俺は、おにぃの言ってた意味を
ものすごいスピードで理解した。
正直、こんな早く答え合わせが来るとは思わなかった。
けど、否応なく“現実”はやってきた。
「ねぇ、朝比奈くんって
夏樹先輩の弟って本当?」
「東條先輩とも友達なの?
家で夏樹先輩ってどんな感じ?」
「夏樹先輩ってずっと彼女いないって聞いてるけど、
それってマジ?」
「今朝、三人で登校してるところみたって
誰かがいってたんだけど」
そう。
教室に入った瞬間、これだ。
俺のクラスは一年一組。
三階の一番奥の教室なのに——
なぜか一組の前だけ、やけに人だかりができている。
(……うそだろ?
今日入学式明け初日なんだけど?)
視線と声が一気に自分に向かってきて、
もう俺は逃げてしまいたかった。
そもそも俺は、おにぃやりーくんみたいに
陽キャじゃないし、わいわい騒ぐのも
得意じゃない。
できれば、
人数は少なくてもいいから、
気の合う友達とひっそり、のんびり、
静かに学園生活を過ごしたい。
——けれど、中学でもそれは叶わなかった。
「夏樹くんに手紙渡してほしい」
「紹介してってお願いしてよ」
「今度家に行っていい?」
「お兄ちゃんに会わせて!」
そんなお願いが
最後には“日常”みたいになっていた。
同じ高校を目指した時点で、
平穏な高校生活は難しいだろうとは思っていた。
けれど——これは。
(……想像以上だな)
俺は当たり障りのない返事を返すので精一杯だった。
あまりのしつこさに、だんだんと
胸の奥がじわりと苦しくなっていく。
(もう……ほっといて……)
そう思った瞬間、
廊下の方から「キャーッ」という歓声が上がった。
すると、俺のまわりに群がっていた生徒たちが、
突然ざわめきながら廊下の方へ一気に押し寄せた。
まるで潮が引くみたいに視界が急に開ける。
みんなの視線の先には、
おにぃとりーくんが並んで立っていた。
二人がそのままこっちに歩いてきて、
おにぃが口元だけでニッと笑う。
「ようよう。
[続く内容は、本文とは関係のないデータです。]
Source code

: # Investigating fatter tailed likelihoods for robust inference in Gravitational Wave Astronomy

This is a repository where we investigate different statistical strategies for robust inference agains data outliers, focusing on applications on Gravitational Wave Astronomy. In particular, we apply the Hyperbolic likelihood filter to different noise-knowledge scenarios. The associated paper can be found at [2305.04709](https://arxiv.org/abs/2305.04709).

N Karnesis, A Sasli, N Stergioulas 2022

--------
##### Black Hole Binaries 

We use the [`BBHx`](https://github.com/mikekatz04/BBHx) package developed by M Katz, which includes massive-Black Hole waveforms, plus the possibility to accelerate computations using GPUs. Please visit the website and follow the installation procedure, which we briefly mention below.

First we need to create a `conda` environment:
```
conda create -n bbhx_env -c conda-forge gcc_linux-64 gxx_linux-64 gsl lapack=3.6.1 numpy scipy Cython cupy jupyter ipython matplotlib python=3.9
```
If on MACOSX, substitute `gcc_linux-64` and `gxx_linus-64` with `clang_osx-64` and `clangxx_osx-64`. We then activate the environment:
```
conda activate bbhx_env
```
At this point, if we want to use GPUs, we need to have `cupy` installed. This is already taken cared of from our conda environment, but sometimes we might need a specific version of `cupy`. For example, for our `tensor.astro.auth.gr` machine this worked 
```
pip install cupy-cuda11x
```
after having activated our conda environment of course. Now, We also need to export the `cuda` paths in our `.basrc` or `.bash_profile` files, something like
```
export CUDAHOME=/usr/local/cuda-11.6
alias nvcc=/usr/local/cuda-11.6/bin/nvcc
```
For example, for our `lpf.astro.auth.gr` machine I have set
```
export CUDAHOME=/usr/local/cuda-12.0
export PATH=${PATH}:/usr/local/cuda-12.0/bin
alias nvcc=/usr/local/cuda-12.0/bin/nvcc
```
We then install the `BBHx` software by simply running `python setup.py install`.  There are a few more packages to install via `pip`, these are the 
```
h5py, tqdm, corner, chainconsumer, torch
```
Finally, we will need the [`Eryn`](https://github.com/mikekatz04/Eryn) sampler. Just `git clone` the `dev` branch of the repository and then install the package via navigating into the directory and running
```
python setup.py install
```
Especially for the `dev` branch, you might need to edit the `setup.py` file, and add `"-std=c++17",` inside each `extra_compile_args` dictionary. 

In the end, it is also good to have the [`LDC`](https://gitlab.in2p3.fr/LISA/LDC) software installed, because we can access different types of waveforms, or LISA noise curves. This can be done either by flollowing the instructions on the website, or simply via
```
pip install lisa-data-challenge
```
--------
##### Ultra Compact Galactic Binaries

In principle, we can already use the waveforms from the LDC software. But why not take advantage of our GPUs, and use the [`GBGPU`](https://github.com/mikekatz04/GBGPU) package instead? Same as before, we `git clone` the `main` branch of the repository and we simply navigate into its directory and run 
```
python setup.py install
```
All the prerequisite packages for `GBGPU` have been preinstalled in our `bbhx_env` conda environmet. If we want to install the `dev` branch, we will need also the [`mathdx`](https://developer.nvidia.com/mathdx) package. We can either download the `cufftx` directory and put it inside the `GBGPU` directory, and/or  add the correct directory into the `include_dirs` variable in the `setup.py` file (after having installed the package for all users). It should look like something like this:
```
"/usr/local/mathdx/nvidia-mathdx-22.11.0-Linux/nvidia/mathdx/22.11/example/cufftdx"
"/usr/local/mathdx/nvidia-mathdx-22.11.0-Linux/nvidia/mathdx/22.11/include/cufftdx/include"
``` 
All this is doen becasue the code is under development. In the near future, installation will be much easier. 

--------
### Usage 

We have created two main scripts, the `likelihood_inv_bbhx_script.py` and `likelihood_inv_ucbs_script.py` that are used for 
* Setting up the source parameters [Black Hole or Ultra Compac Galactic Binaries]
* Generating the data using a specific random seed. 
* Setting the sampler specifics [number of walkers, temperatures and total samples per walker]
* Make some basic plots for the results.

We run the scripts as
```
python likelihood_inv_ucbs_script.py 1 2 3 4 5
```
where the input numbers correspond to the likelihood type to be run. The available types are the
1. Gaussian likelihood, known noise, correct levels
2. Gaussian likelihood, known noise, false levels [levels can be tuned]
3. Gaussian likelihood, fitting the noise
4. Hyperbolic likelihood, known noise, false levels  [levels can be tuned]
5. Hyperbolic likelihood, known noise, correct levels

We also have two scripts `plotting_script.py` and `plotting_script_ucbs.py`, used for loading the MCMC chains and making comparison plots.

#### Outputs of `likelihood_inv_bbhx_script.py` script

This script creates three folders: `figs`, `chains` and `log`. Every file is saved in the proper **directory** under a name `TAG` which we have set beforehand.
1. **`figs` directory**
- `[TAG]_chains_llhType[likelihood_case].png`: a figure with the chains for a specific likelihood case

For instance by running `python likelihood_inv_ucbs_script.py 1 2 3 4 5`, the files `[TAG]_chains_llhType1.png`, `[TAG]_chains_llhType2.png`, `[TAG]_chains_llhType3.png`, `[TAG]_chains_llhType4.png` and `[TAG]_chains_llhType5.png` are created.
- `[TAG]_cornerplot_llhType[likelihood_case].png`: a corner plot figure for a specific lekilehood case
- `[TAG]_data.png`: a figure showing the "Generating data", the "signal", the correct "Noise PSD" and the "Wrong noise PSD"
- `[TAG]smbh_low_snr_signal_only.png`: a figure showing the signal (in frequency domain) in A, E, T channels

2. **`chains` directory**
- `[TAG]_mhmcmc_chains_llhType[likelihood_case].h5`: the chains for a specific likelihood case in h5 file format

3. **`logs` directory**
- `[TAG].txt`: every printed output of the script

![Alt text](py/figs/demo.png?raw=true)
相変わらず囲まれてんだな、お前は」
(は?……なんなんその余裕の顔は。
もとはといえばてめーのせいだろうがよ!)
俺はおにぃを睨みつけた。
続いて、りーくんが柔らかい声で周囲に向き直る。
「ごめんねぇ~。
この子、人見知りで恥ずかしがりやだから。
あんまり質問攻めにしないでやってくれる?
なにか僕たちのことが気になるなら、
直接僕たちに聞いてね~」
その声が落ち着いていて優しくて、
さっきまでの騒がしさが嘘みたいに
周りが静かになった。
そして、りーくんは何でもない調子で言う。
「真白、一緒に帰ろ。あとで下駄箱集合ね」
……爆弾、落ちた。
次の瞬間、
周りの女子たちから声にならない
悲鳴みたいな息が漏れたのが、
俺にははっきり聞こえていた。
視線が一斉に俺に突き刺さる。
羨望、驚き、動揺、嫉妬――
ぐちゃっとした感情が無言で飛んでくるのがわかる。